TASK STATEMENT: Which lines of the records below contain the string "Jacobian"? Report each of them.

SUPPLIED RECORDS:
^^^^

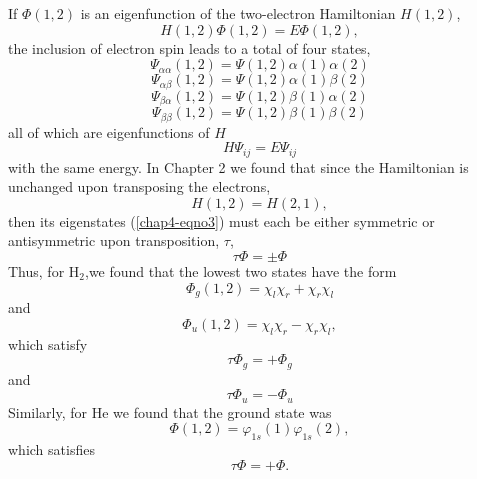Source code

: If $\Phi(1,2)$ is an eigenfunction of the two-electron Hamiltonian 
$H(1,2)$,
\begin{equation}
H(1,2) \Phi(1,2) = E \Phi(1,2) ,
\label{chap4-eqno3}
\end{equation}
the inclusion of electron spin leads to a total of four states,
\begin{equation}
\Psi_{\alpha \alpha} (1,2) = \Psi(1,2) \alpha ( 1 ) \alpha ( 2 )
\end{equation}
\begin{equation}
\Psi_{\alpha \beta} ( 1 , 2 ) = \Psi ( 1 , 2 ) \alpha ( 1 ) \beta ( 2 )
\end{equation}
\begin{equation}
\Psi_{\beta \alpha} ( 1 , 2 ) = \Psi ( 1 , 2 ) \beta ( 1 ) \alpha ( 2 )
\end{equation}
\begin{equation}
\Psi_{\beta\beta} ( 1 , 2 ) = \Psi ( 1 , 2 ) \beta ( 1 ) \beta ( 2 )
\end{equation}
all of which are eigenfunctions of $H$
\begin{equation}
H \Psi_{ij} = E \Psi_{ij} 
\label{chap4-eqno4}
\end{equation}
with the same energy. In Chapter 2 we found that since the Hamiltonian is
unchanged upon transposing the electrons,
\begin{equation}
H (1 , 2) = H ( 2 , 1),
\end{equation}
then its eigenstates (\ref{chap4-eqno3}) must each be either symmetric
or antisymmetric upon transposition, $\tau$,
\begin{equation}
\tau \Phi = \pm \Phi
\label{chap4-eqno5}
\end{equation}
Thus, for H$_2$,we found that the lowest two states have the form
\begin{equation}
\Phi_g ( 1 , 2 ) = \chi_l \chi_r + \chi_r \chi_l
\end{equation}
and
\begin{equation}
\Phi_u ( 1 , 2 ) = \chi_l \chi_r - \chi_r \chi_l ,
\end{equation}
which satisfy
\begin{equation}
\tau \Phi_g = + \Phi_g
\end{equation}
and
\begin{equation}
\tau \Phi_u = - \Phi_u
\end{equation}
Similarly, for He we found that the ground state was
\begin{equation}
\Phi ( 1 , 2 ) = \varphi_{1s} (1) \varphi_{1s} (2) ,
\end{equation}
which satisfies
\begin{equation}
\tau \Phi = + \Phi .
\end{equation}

^^^^

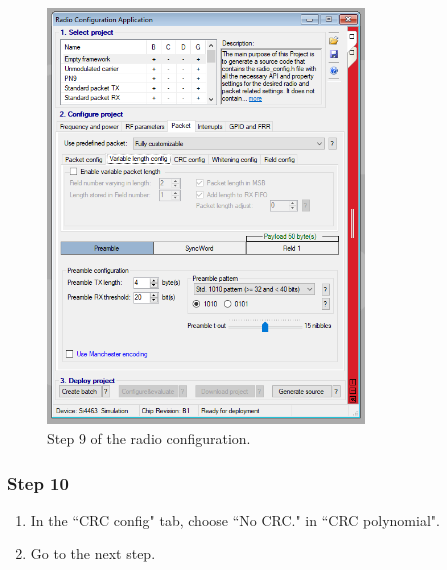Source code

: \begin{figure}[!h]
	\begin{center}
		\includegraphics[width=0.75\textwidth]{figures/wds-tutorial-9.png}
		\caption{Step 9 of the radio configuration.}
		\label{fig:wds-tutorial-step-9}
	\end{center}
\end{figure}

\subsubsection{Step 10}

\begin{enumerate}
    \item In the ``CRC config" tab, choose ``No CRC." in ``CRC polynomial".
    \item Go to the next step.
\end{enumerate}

^^^^

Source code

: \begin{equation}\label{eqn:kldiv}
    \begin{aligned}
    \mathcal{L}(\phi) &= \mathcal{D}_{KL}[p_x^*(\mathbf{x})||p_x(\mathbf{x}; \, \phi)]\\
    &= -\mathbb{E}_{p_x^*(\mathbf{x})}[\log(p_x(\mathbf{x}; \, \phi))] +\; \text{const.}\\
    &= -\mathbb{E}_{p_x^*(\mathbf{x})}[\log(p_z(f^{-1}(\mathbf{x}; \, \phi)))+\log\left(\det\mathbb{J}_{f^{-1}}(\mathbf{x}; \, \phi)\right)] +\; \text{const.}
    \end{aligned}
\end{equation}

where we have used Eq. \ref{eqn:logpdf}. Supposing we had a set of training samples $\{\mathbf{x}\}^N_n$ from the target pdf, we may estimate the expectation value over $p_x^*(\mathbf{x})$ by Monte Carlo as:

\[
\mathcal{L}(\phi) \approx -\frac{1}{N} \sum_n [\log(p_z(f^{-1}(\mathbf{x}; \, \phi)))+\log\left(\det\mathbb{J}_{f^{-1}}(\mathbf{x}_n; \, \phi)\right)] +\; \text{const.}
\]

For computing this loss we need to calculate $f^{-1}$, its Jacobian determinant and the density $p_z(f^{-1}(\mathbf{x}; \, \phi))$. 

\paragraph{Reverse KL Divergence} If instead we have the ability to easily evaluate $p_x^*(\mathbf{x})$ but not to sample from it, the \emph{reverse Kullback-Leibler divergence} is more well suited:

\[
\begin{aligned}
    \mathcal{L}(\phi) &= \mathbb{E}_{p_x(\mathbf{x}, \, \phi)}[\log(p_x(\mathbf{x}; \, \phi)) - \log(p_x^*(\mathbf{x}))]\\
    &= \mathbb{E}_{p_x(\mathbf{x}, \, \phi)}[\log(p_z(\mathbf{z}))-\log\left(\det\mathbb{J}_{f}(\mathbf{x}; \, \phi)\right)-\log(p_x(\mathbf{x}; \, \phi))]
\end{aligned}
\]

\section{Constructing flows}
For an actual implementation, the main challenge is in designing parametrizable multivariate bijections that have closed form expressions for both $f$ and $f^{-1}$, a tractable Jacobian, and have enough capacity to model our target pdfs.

^^^^

ANSWER TO THE PROBLEM:
For computing this loss we need to calculate $f^{-1}$, its Jacobian determinant and the density $p_z(f^{-1}(\mathbf{x}; \, \phi))$. 
For an actual implementation, the main challenge is in designing parametrizable multivariate bijections that have closed form expressions for both $f$ and $f^{-1}$, a tractable Jacobian, and have enough capacity to model our target pdfs.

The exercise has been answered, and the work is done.